Dopo il caso di inizio settimana dell’emendamento anti-Conte sull’intelligence alla Camera oggi toccherà al Senato che nelle prossime ore sarà teatro di una fiducia molto delicata sul decreto semplificazioni. Nel pomeriggio di ieri, infatti, nel Movimento 5 Stelle sono emersi non pochi malumori su alcune proposte contenute nel maxiemendamento che sarà messo al voto in Aula oggi, tensioni che unita ai numeri risicati della maggioranza non preludono a una mattinata tranquilla. Ma il caos interno ai pentastellati è di più ampio respiro, si proietta fino agli Stati Generali chiamati a definire il futuro del Movimento e riguarda, innanzitutto, il ruolo di Rousseau. Una trentina di parlamentari, secondo alcune fonti del M5S, sarebbero pronti a lasciare se la scelta tra leadership collegiale e capo politico unico fosse affidata esclusivamente al voto online degli iscritti. Il blitz della fronda anti-Rousseau arriva perché i vertici avrebbero “in preparazione” la votazione sulla piattaforma già prima delle Regionali, timing che gli stessi vertici non confermano. Ma che ci sia un caso Rousseau è sotto gli occhi di tutti: Davide Casaleggio appare inviso a un numero via via crescente di parlamentari e, tra i big del Movimento, sembra poter contare solo sulla sponda di Alessandro Di Battista e Vito Crimi

I gruppi vogliono avere voce in capitolo sulle decisioni del Movimento, a prescindere dal format della futura leadership. Il blitz anti-Rousseau va a colpire, anche Alessandro Di Battista: l’ex deputato in questi giorni guarda da lontano ai movimenti interni ai Cinque Stelle, ma, fedele all’ortodossia casaleggiana, è uno dei fautori del voto online. Sulla collegialità della leadership Di Battista non si è ancora espresso ma appare chiaro che una sua eventuale candidatura avrebbe maggior consenso tra gli iscritti che nei gruppi parlamentari, anche perché diversi big del M5S propendono per la collegialità, incluso Luigi Di Maio, chiamato anche lui a dirimere, in maniera ufficiosa, i mille nodi del Movimento. La reggenza di Crimi volge al termine: il capo politico è chiamato a schivare le accuse che gli arriveranno da diversi esponenti per la sconfitta e le mancate alleanze alle Regionali. Probabile che, subito dopo il voto, getti le basi per gli Stati Generali, nominando il comitato ad hoc.
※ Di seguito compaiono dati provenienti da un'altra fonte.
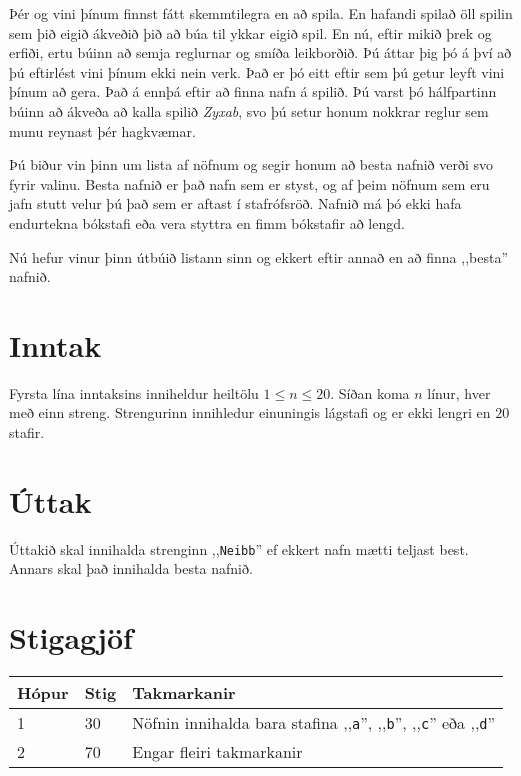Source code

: %
Þér og vini þínum finnst fátt skemmtilegra en að spila.
En hafandi spilað öll spilin sem þið eigið ákveðið þið að búa til ykkar eigið spil.
En nú, eftir mikið þrek og erfiði, ertu búinn að semja reglurnar og smíða leikborðið.
Þú áttar þig þó á því að þú eftirlést vini þínum ekki nein verk.
Það er þó eitt eftir sem þú getur leyft vini þínum að gera.
Það á ennþá eftir að finna nafn á spilið.
Þú varst þó hálfpartinn búinn að ákveða að kalla spilið \emph{Zyxab}, svo þú setur honum nokkrar reglur sem munu reynast þér hagkvæmar.

Þú biður vin þinn um lista af nöfnum og segir honum að besta nafnið verði svo fyrir valinu.
Besta nafnið er það nafn sem er styst, og af þeim nöfnum sem eru jafn stutt velur þú það sem er aftast í stafrófsröð.
Nafnið má þó ekki hafa endurtekna bókstafi eða vera styttra en fimm bókstafir að lengd.

Nú hefur vinur þinn útbúið listann sinn og ekkert eftir annað en að finna ,,besta'' nafnið.

\section*{Inntak}
Fyrsta lína inntaksins inniheldur heiltölu $1 \leq n \leq 20$.
Síðan koma $n$ línur, hver með einn streng.
Strengurinn innihledur einuningis lágstafi og er ekki lengri en $20$ stafir.

\section*{Úttak}
Úttakið skal innihalda strenginn ,,\texttt{Neibb}'' ef ekkert nafn mætti teljast best.
Annars skal það innihalda besta nafnið.

\section*{Stigagjöf}
\begin{tabular}{|l|l|l|}
\hline
Hópur & Stig & Takmarkanir \\ \hline
1     & 30   & Nöfnin innihalda bara stafina ,,\texttt{a}'', ,,\texttt{b}'', ,,\texttt{c}'' eða ,,\texttt{d}'' \\ \hline
2     & 70   & Engar fleiri takmarkanir \\ \hline
\end{tabular}
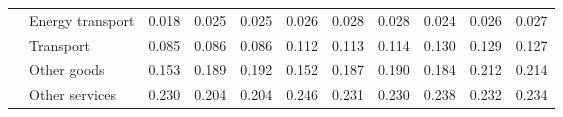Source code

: \begin{tabular}{c|l|lll|lll|lll}
                                                                                   & Energy transport            & 0.018  & 0.025 & 0.025 & 0.026  & 0.028 & 0.028 & 0.024 & 0.026 & 0.027 \\
                                                                                   & Transport                   & 0.085  & 0.086 & 0.086 & 0.112  & 0.113 & 0.114 & 0.130 & 0.129 & 0.127 \\
                                                                                   & Other goods                 & 0.153  & 0.189 & 0.192 & 0.152  & 0.187 & 0.190 & 0.184 & 0.212 & 0.214 \\
                                                                                   & Other services              & 0.230  & 0.204 & 0.204 & 0.246  & 0.231 & 0.230 & 0.238 & 0.232 & 0.234 \\ \hline \bottomrule
\end{tabular}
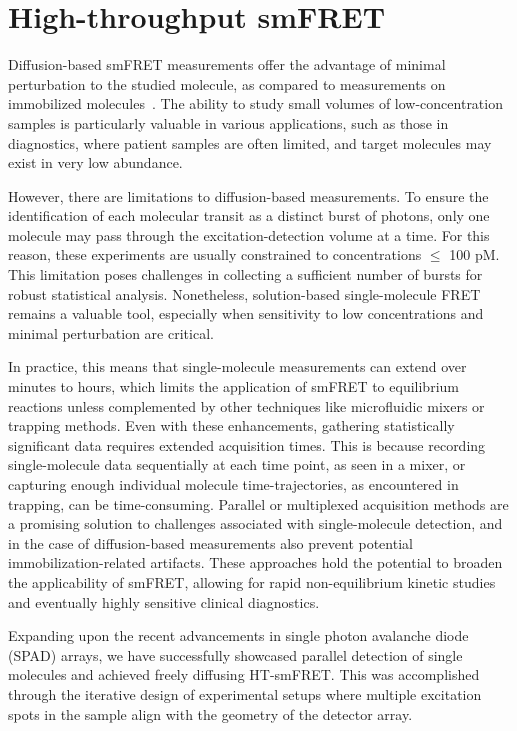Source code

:\chapter{High-throughput smFRET}
\label{chpt:ht-smFRET}

Diffusion-based \ac{smFRET} measurements offer the advantage of minimal perturbation to the studied molecule, as compared to measurements on immobilized molecules~\cite{rhoades_PNAS_2003,selvin_CSHLP_2008,cohen_OE_2008}.
The ability to study small volumes of low-concentration samples is particularly valuable in various applications, such as those in diagnostics, where patient samples are often limited, and target molecules may exist in very low abundance. 

However, there are limitations to diffusion-based measurements.
To ensure the identification of each molecular transit as a distinct burst of photons, only one molecule may pass through the excitation-detection volume at a time.
For this reason, these experiments are usually constrained to concentrations $\leq$ 100 pM.
This limitation poses challenges in collecting a sufficient number of bursts for robust statistical analysis. 
Nonetheless, solution-based single-molecule FRET remains a valuable tool, especially when sensitivity to low concentrations and minimal perturbation are critical.

In practice, this means that single-molecule measurements can extend over minutes to hours, which limits the application of \ac{smFRET} to equilibrium reactions unless complemented by other techniques like microfluidic mixers or trapping methods. 
Even with these enhancements, gathering statistically significant data requires extended acquisition times. 
This is because recording single-molecule data sequentially at each time point, as seen in a mixer, or capturing enough individual molecule time-trajectories, as encountered in trapping, can be time-consuming. 
Parallel or multiplexed acquisition methods are a promising solution to challenges associated with single-molecule detection,  and in the case of diffusion-based measurements also prevent potential immobilization-related artifacts.
These approaches hold the potential to broaden the applicability of \ac{smFRET}, allowing for rapid non-equilibrium kinetic studies and eventually highly sensitive clinical diagnostics.

Expanding upon the recent advancements in single photon avalanche diode (\ac{SPAD}) arrays, we have successfully showcased parallel detection of single molecules and achieved freely diffusing \ac{HT-smFRET}. 
This was accomplished through the iterative design of experimental setups where multiple excitation spots in the sample align with the geometry of the detector array.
Ma il rischio, è la protesta di diversi parlamentari, è che si arrivi al congresso con i giochi già fatti. Da qui la sortita anti-Rousseau, che ha un limite: il passaggio da capo politico a leadership collettiva può avvenire solo cambiando lo Statuto ed è altamente improbabile che i vertici decidano di far votare lo Statuto ad una platea diversa dagli iscritti. I tormenti pre-Regionali investono anche un Pd che, secondo gli ultimi sondaggi, solo in Campania è sicurissimo di vincere.